The criterium "uniformly minimum mean square error" is also "unbiasedness and uniformly of minimum variance" for the parametric function "expectation of the estimator".
Other article on "unbiased multivariate regression estimation" (in Spanish) has been published recently (October 2016). You can see it in the Contributions of my profile in RG.
Thank you for the invitation. I am not professional in this field and, thus, I will not risk an answer to the question. Nevertheless, the discussion thread will be a good opportunity for me to start learning about this interesting subject.
In some circumstances, when there is not a known unbiased estimator for the parametric function, it would be possible to use biased estimation with good accuracy properties.
It is not statistically proper to use biased estimator.
The estimator to be used should have the minimum four qualities namely consistency, unbiasedness, efficiency and sufficiency.

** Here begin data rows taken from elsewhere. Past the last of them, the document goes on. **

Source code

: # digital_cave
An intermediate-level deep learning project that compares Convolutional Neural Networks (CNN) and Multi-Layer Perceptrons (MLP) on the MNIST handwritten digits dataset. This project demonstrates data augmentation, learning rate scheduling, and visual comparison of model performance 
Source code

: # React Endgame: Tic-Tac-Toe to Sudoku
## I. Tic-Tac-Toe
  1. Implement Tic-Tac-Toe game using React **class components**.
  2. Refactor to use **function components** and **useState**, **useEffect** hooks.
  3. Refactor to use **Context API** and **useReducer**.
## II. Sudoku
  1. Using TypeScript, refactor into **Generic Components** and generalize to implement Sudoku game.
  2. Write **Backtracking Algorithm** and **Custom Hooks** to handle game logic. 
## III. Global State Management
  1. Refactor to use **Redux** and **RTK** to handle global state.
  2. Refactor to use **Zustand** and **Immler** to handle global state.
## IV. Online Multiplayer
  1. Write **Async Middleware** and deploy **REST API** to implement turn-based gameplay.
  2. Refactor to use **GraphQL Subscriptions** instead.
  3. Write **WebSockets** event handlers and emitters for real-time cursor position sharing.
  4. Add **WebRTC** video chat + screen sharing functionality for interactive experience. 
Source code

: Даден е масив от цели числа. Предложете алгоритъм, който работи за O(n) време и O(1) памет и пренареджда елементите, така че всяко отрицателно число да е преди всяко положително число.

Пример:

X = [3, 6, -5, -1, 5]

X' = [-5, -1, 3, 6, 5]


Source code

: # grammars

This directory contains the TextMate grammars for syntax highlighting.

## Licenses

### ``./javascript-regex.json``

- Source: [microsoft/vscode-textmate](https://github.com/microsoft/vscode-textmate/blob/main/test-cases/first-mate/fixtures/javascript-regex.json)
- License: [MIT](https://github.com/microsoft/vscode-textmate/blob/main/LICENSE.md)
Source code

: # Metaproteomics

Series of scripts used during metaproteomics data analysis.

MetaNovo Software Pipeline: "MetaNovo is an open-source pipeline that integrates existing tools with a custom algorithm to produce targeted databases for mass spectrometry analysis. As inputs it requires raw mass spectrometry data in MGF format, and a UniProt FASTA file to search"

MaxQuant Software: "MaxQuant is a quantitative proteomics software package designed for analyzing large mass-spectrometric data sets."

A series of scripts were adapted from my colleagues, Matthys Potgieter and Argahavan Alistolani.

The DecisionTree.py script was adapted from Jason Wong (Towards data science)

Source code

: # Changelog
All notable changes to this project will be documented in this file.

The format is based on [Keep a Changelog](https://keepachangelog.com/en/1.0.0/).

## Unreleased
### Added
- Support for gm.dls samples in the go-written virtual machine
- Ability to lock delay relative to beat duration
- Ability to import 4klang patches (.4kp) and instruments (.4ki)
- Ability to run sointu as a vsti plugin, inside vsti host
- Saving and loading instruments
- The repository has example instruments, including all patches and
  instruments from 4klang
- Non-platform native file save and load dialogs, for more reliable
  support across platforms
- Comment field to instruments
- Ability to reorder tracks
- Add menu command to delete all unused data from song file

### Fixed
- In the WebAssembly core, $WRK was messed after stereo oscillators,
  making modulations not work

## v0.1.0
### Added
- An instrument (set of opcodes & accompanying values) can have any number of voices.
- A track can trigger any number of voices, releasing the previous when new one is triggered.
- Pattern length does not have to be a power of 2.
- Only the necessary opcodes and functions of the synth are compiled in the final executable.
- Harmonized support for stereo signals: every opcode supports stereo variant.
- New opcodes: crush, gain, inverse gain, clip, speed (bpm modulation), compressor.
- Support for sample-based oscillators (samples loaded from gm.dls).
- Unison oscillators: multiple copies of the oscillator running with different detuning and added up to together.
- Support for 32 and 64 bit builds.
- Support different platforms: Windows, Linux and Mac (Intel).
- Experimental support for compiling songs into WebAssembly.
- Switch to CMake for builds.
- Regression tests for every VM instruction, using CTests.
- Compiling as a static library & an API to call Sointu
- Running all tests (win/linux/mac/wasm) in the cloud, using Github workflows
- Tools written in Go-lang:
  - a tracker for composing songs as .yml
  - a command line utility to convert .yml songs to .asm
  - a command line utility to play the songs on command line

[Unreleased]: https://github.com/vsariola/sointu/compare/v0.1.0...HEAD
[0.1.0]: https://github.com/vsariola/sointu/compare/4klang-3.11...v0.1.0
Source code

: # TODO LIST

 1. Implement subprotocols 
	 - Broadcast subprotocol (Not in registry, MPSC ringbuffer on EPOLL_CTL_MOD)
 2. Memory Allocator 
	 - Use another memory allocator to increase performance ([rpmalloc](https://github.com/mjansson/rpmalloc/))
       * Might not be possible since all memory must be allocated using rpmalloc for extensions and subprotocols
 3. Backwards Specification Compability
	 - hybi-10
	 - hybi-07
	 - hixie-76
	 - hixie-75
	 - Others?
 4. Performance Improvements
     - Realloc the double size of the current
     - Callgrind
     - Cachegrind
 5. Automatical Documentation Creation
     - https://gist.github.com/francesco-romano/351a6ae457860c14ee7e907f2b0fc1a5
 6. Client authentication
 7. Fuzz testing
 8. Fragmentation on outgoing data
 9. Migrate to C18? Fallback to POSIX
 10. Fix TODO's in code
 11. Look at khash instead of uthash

However, if in a situation there does not exist unbiased estimator then in such situation a biased estimator can be used provided that it satisfies the other qualities.
The major purpose to introduce new estimators is to minimize variability in estimates. If MSE of a biased estimator is less than the variance of an unbiased estimator, we may prefer to use biased estimator for better estimation.
An estimator to be used should satisfy basically four properties/criteria. These four criteria are consistency, unbiasness, efficiency and sufficiency. Some other properties are completeness, compactness etc.
However, consistency is an essential property while unbiasness is a desirable property.
Consistency can not be sacrificed. On the other hand, unbiasness is also not sacrificed usually. It may be sacrificed only in unavoidable situation. However, in that situation consistency must be remained intact.
Thus, it is scientifically not correct to use a biased estimator for a parameter when there is an unbiased estimator for it.
Only in unavoidable situation, it is suggested to use a biased estimator (which must be consistent) for a parameter when there is no unbiased estimator for it.
Here you have an article which presents an optimal unbiased estimator for distribution free setting which is better than linear regression estimator, ratio estimator and product estimator among all others based on an auxiliary variable: "Recientes frutos en bioestadística" of 2018, in my Research, Articles.
"Sobre la optimización del estimador de regresión lineal" provides an unbiased estimator based on the same conditions of linear regression estimator and it is optimal (uniformly of minimum variance) for estimating the finite population mean of an interest variable. You can see it in my profile too (year 2022).
I have not found any reason for choosing a biased estimator over an unbiased estimator when the later exists. Only in unavoidable situation, it is suggested to use a biased estimator (which must be consistent) for a parameter when there is no unbiased estimator for it.